Aggregation-induced emission luminogens (AIEgens) with second near infrared (NIR-II) fluorescence and photothermal therapy (PTT) have recently attracted great research interest. The formidable challenge, the competing balance between radiation-mediated NIR-II fluorescence imaging and non-radiation NIR-PTT, prevents the development of efficient NIR-II AIEgens. In this study, a quite strong photothermal agent TPTQ is developed via rational design, which involves planarizing acceptor and π-bridge and rotating donor. The strong electron-withdrawing moiety 6, 7-diphenyl-[1,2,5]thiadiazolo[3,4-g]quinoxaline is selected as the acceptor and thiophene is fabricated as the π-bridge. The planarization of π-bridge and acceptor units can enhance the intramolecular charge transfer effect, which makes TPTQ possess a long imaging wavelength longer than 1300 nm. Moreover, phenothiazine is utilized as the donor and triphenylamine is engineered on the donor part as a rotor to optimize the AIE-active characteristic and photothermal conversion efficiency of TPTQ. Notably, the TPTQ nanoparticles (NPs) achieve the highest photothermal conversion efficiency of 73.32% among the reported photothermal agents with NIR-II fluorescence imaging capability. Extensive tests in vivo indicate that the constructed TPTQ NPs can not only serve as a superior NIR-II fluorescence imaging (FLI) for the blood vessels of mice but also be successfully applied in 4T1 tumor-xenografted mice for the outstanding photothermal imaging (PTI), demonstrating distinguished FLI-guided photothermal tumoricidal capability. Herein, the smart design of acceptor/π-bridge planarization and donor rotation provide a new approach of developing highly effective NIR-II photothermal therapeutic agents.
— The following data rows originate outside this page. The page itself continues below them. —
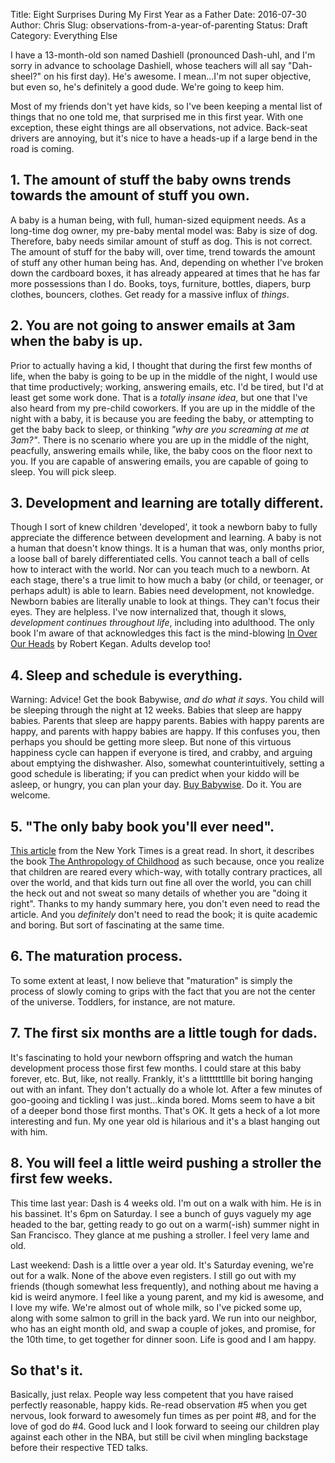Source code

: Title: Eight Surprises During My First Year as a Father
Date: 2016-07-30
Author: Chris
Slug: observations-from-a-year-of-parenting
Status: Draft
Category: Everything Else

I have a 13-month-old son named Dashiell (pronounced Dash-uhl, and I'm sorry in advance to schoolage Dashiell, whose teachers will all say "Dah-sheel?" on his first day). He's awesome. I mean...I'm not super objective, but even so, he's definitely a good dude. We're going to keep him.

Most of my friends don't yet have kids, so I've been keeping a mental list of things that no one told me, that surprised me in this first year. With one exception, these eight things are all observations, not advice. Back-seat drivers are annoying, but it's nice to have a heads-up if a large bend in the road is coming.

## 1. The amount of stuff the baby owns trends towards the amount of stuff you own.

A baby is a human being, with full, human-sized equipment needs. As a long-time dog owner, my pre-baby mental model  was: Baby is size of dog. Therefore, baby needs similar amount of stuff as dog. This is not correct. The amount of stuff for the baby will, over time, trend towards the amount of stuff any other human being has. And, depending on whether I've broken down the cardboard boxes, it has already appeared at times that he has far more possessions than I do. Books, toys, furniture, bottles, diapers, burp clothes, bouncers, clothes. Get ready for a massive influx of *things*.

## 2. You are not going to answer emails at 3am when the baby is up.

Prior to actually having a kid, I thought that during the first few months of life, when the baby is going to be up in the middle of the night, I would use that time productively; working, answering emails, etc. I'd be tired, but I'd at least get some work done. That is a *totally insane idea*, but one that I've also heard from my pre-child coworkers. If you are up in the middle of the night with a baby, it is because you are feeding the baby, or attempting to get the baby back to sleep, or thinking *"why are you screaming at me at 3am?"*. There is no scenario where you are up in the middle of the night, peacfully, answering emails while, like, the baby coos on the floor next to you. If you are capable of answering emails, you are capable of going to sleep. You will pick sleep.

## 3. Development and learning are totally different.

Though I sort of knew children 'developed', it took a newborn baby to fully appreciate the difference between development and learning. A baby is not a human that doesn't know things. It is a human that was, only months prior, a loose ball of barely differentiated cells. You cannot teach a ball of cells how to interact with the world. Nor can you teach much to a newborn. At each stage, there's a true limit to how much a baby (or child, or teenager, or perhaps adult) is able to learn. Babies need development, not knowledge. Newborn babies are literally unable to look at things. They can't focus their eyes. They are helpless. I've now internalized that, though it slows, *development continues throughout life*, including into adulthood. The only book I'm aware of that acknowledges this fact is the mind-blowing [In Over Our Heads](https://www.amazon.com/Over-Our-Heads-Mental-Demands/dp/0674445880) by Robert Kegan. Adults develop too!

## 4. Sleep and schedule is everything.

Warning: Advice! Get the book Babywise, *and do what it says*. You child will be sleeping through the night at 12 weeks. Babies that sleep are happy babies. Parents that sleep are happy parents. Babies with happy parents are happy, and parents with happy babies are happy. If this confuses you, then perhaps you should be getting more sleep. But none of this virtuous happiness cycle can happen if everyone is tired, and crabby, and arguing about emptying the dishwasher. Also, somewhat counterintuitively, setting a good schedule is liberating; if you can predict when your kiddo will be asleep, or hungry, you can plan your day. [Buy Babywise](https://www.amazon.com/Becoming-Baby-Wise-Giving-Nighttime/dp/1932740139). Do it. You are welcome.

## 5. "The only baby book you'll ever need".

[This article](http://www.nytimes.com/2015/02/01/opinion/sunday/the-only-baby-book-youll-ever-need.html) from the New York Times is a great read. In short, it describes the book [The Anthropology of Childhood](https://www.amazon.com/Anthropology-Childhood-Cherubs-Chattel-Changelings/dp/0521887739) as such because, once you realize that children are reared every which-way, with totally contrary practices, all over the world, and that kids turn out fine all over the world, you can chill the heck out and not sweat so many details of whether you are "doing it right". Thanks to my handy summary here, you don't even need to read the article. And you *definitely* don't need to read the book; it is quite academic and boring. But sort of fascinating at the same time.

## 6. The maturation process.

To some extent at least, I now believe that "maturation" is simply the process of slowly coming to grips with the fact that you are not the center of the universe. Toddlers, for instance, are not mature.

## 7. The first six months are a little tough for dads.

It's fascinating to hold your newborn offspring and watch the human development process those first few months. I could stare at this baby forever, etc. But, like, not really. Frankly, it's a litttttttllle bit boring hanging out with an infant. They don't actually do a whole lot. After a few minutes of goo-gooing and tickling I was just...kinda bored. Moms seem to have a bit of a deeper bond those first months. That's OK. It gets a heck of a lot more interesting and fun. My one year old is hilarious and it's a blast hanging out with him.

## 8. You will feel a little weird pushing a stroller the first few weeks.

This time last year: Dash is 4 weeks old. I'm out on a walk with him. He is in his bassinet. It's 6pm on Saturday. I see a bunch of guys vaguely my age headed to the bar, getting ready to go out on a warm(-ish) summer night in San Francisco. They glance at me pushing a stroller. I feel very lame and old.

Last weekend: Dash is a little over a year old. It's Saturday evening, we're out for a walk. None of the above even registers. I still go out with my friends (though somewhat less frequently), and nothing about me having a kid is weird anymore. I feel like a young parent, and my kid is awesome, and I love my wife. We're almost out of whole milk, so I've picked some up, along with some salmon to grill in the back yard. We run into our neighbor, who has an eight month old, and swap a couple of jokes, and promise, for the 10th time, to get together for dinner soon. Life is good and I am happy.

## So that's it.

Basically, just relax. People way less competent that you have raised perfectly reasonable, happy kids. Re-read observation #5 when you get nervous, look forward to awesomely fun times as per point #8, and for the love of god do #4. Good luck and I look forward to seeing our children play against each other in the NBA, but still be civil when mingling backstage before their respective TED talks.
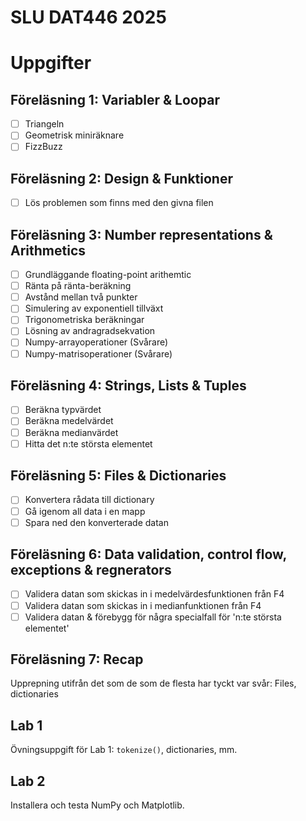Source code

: # SLU DAT446 2025

# Uppgifter

## Föreläsning 1: Variabler & Loopar
- [ ] Triangeln
- [ ] Geometrisk miniräknare
- [ ] FizzBuzz

## Föreläsning 2: Design & Funktioner
- [ ] Lös problemen som finns med den givna filen

## Föreläsning 3: Number representations & Arithmetics
- [ ] Grundläggande floating-point arithemtic
- [ ] Ränta på ränta-beräkning
- [ ] Avstånd mellan två punkter
- [ ] Simulering av exponentiell tillväxt
- [ ] Trigonometriska beräkningar
- [ ] Lösning av andragradsekvation
- [ ] Numpy-arrayoperationer (Svårare)
- [ ] Numpy-matrisoperationer (Svårare)

## Föreläsning 4: Strings, Lists & Tuples
- [ ] Beräkna typvärdet
- [ ] Beräkna medelvärdet
- [ ] Beräkna medianvärdet
- [ ] Hitta det n:te största elementet

## Föreläsning 5: Files & Dictionaries
- [ ] Konvertera rådata till dictionary
- [ ] Gå igenom all data i en mapp
- [ ] Spara ned den konverterade datan

## Föreläsning 6: Data validation, control flow, exceptions & regnerators
- [ ] Validera datan som skickas in i medelvärdesfunktionen från F4
- [ ] Validera datan som skickas in i medianfunktionen från F4
- [ ] Validera datan & förebygg för några specialfall för 'n:te största elementet'

## Föreläsning 7: Recap

Upprepning utifrån det som de som de flesta har tyckt var svår: Files,
dictionaries


## Lab 1


Övningsuppgift för Lab 1: `tokenize()`, dictionaries, mm.


## Lab 2


Installera och testa NumPy och Matplotlib.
具有二次近红外 (NIR-II) 荧光和光热疗法 (PTT) 的聚集诱导发光剂 (AIEgens) 最近引起了极大的研究兴趣。巨大的挑战，辐射介导的 NIR-II 荧光成像和非辐射 NIR-PTT 之间的竞争平衡，阻碍了高效 NIR-II AIEgens 的发展。在这项研究中，通过合理设计开发了一种相当强的光热剂TPTQ ，其中包括平坦化受体和π-桥以及旋转供体。强吸电子基团 6, 7-联苯基-[1,2,5]噻二唑[3,4- g]quinoxaline 被选为受体，噻吩被制造为 π-bridge。π桥和受体单元的平面化可以增强分子内电荷转移效应，使TPTQ具有大于1300 nm的长成像波长。此外，吩噻嗪用作供体，三苯胺作为转子设计在供体部分，以优化TPTQ的 AIE 活性特性和光热转换效率。值得注意的是，TPTQ纳米粒子 (NPs) 在报道的具有 NIR-II 荧光成像能力的光热剂中实现了 73.32% 的最高光热转换效率。广泛的体内测试表明构建的TPTQ NPs不仅可以作为小鼠血管的高级 NIR-II 荧光成像 (FLI)，还可以成功应用于 4T1 肿瘤异种移植小鼠，以获得出色的光热成像 (PTI)，展示出卓越的 FLI 引导的光热杀瘤能力。在此，受体/π-桥平面化和供体旋转的智能设计为开发高效 NIR-II 光热治疗剂提供了新途径。